Re: HTML entities and the validator... from sierkb@gmx.de on 2011-04-23 (www-validator@w3.org from April 2011)

From: <sierkb@gmx.de>
Date: Sat, 23 Apr 2011 23:09:39 +0200
To: public-qa-dev Dev <public-qa-dev@w3.org>
Cc: www-validator Community <www-validator@w3.org>
Message-Id: <0365BDA1-F578-458B-9B05-1677567ABBF8@gmx.de>

Am 23.04.2011 um 20:28 schrieb Jukka K. Korpela:
> sierkb@gmx.de wrote:
> 
>> Question: is there, by any means, anywhere, a definition, if in HTML
>> (concrete: HTML 4.01) and/or it's parent, SGML, it's allowed and
>> valid to shorten an entity (like &amp;) to "&;"
> 
> It is not.

That's what is the essence of my question. If it's not allowed and not valid, why does the W3C validator let pass it and says "valid"?

> Non sequitur. "&;" is not a shortened notation of an entity. Whether it is valid is a different question-

I know, that writing "&;" is not an official accepted shortened notation of any entity and that entities cannot be shortened per definition. I said it with that intention in mind: so to say "shortened" by the author instead of writing it correctly.

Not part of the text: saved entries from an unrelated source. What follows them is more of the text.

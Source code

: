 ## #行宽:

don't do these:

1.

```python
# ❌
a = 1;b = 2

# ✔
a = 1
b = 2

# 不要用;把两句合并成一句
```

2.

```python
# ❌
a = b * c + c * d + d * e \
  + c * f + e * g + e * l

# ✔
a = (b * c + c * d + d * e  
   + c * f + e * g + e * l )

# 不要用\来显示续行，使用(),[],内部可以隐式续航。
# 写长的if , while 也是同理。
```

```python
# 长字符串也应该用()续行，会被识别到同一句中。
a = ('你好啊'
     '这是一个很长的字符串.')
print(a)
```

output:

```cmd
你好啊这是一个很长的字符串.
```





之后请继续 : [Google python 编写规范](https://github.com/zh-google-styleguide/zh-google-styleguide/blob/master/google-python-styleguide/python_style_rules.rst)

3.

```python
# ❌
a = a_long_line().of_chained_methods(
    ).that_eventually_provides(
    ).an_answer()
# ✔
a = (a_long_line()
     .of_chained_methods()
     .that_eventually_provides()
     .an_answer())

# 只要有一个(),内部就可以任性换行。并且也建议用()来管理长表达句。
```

>> When NOT valid, why does
>> the W3C Markup Validator say so, while parsing/validating against
>> HTML 4.01 Strict
> 
> In HTML 4.01, by the formal specifications, SGML rules apply,

Yes. That' clear and not in question.

> so an "&" character simply denotes itself when it is not followed by a NAME character, and ";" is not a NAME character.

Again my question: is the validator correct or wrong in letting pass such a "&;" construct concerning HTML 4.01?

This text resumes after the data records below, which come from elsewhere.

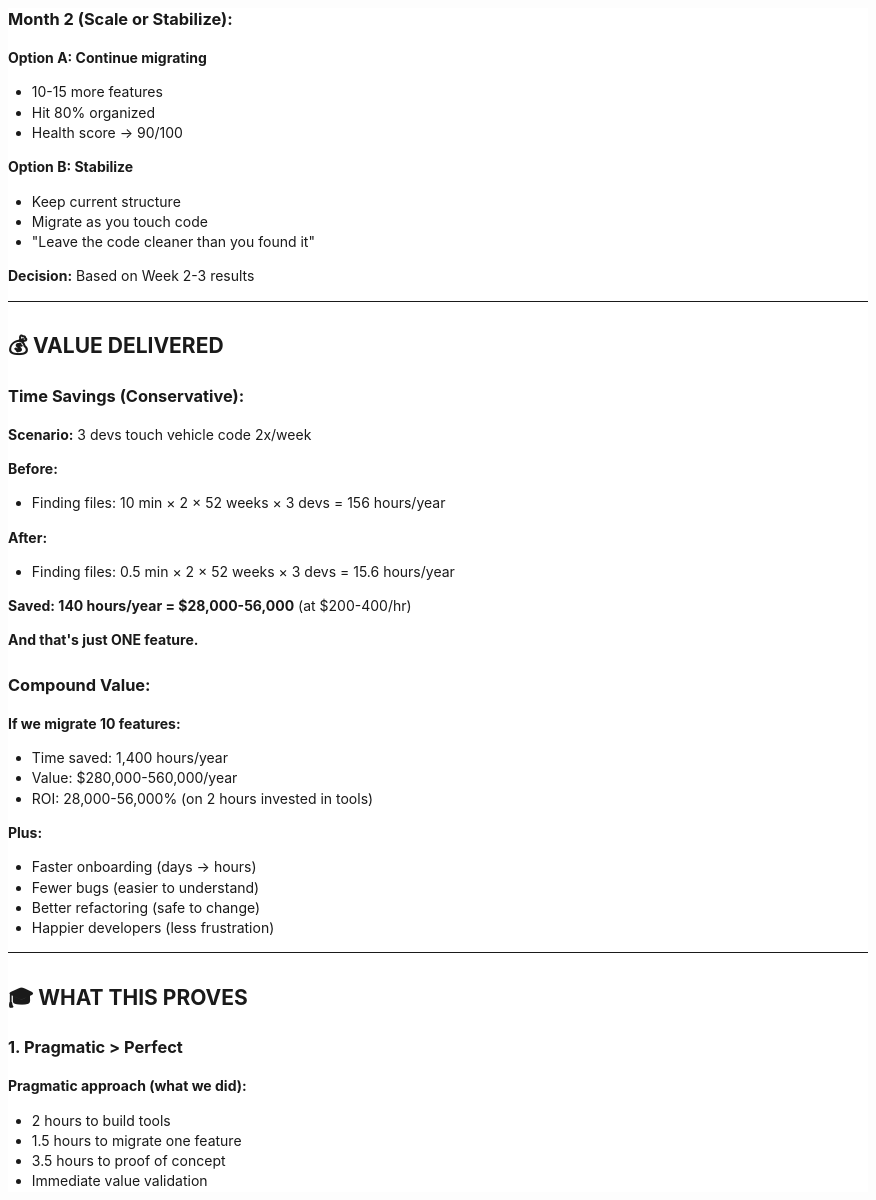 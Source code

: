 ### **Month 2 (Scale or Stabilize):**

**Option A: Continue migrating**
- 10-15 more features
- Hit 80% organized
- Health score → 90/100

**Option B: Stabilize**
- Keep current structure
- Migrate as you touch code
- "Leave the code cleaner than you found it"

**Decision:** Based on Week 2-3 results

---

## 💰 VALUE DELIVERED

### **Time Savings (Conservative):**

**Scenario:** 3 devs touch vehicle code 2x/week

**Before:**
- Finding files: 10 min × 2 × 52 weeks × 3 devs = 156 hours/year

**After:**
- Finding files: 0.5 min × 2 × 52 weeks × 3 devs = 15.6 hours/year

**Saved: 140 hours/year = $28,000-56,000** (at $200-400/hr)

**And that's just ONE feature.**

### **Compound Value:**

**If we migrate 10 features:**
- Time saved: 1,400 hours/year
- Value: $280,000-560,000/year
- ROI: 28,000-56,000% (on 2 hours invested in tools)

**Plus:**
- Faster onboarding (days → hours)
- Fewer bugs (easier to understand)
- Better refactoring (safe to change)
- Happier developers (less frustration)

---

## 🎓 WHAT THIS PROVES

### **1. Pragmatic > Perfect**

**Pragmatic approach (what we did):**
- 2 hours to build tools
- 1.5 hours to migrate one feature
- 3.5 hours to proof of concept
- Immediate value validation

> In XHTML, XML rules apply, and XML never allows an "&" character except as the initial character of a character reference or an entity reference.

Yes. If parsed as XML by the XML parser and not as SGML by the SGML parser, affected by the Mime type which has the role as a switch. Am I right?

>> while sticking to the
>> Mimetype text/html)?
> 
> The MIME type does not matter here.

As far as I know, the MIME type is essential for the decision, if XHTML 1.0 gets parsed by the XML parser or gets parsed by the SGML parser. The former more severe than the latter.

> The HTML5 rules more or less reflect the SGML rules. You can see this if you try "& ;" (i.e., ampersand, space, semicolon) - it passes.
> The W3C Markup validator rejects "&;" in HTML5 mode for some reason that I cannot figure out, as I can find no prohibition against it.

So, "&;" is a valid notation in HTML 4.01, XHTML 1.0 and HTML 5? Or not valid? Or is it not valid but tolerated? If valid, then why does the validator differ in the results? And if not valid, why does it either differ in the results?
_Is_ it a bug of the validator to present different results in handling "&;" (ampersand, semicolon), when validating against HTML 4.1, XHTML 1.0 or HTML5? Or is it _not_ a bug to differ in the results? Or is it not valid and no bug of the validator but tolerated by the validator? That's the main question.

Regards,
Sierk

Received on Saturday, 23 April 2011 21:10:14 UTC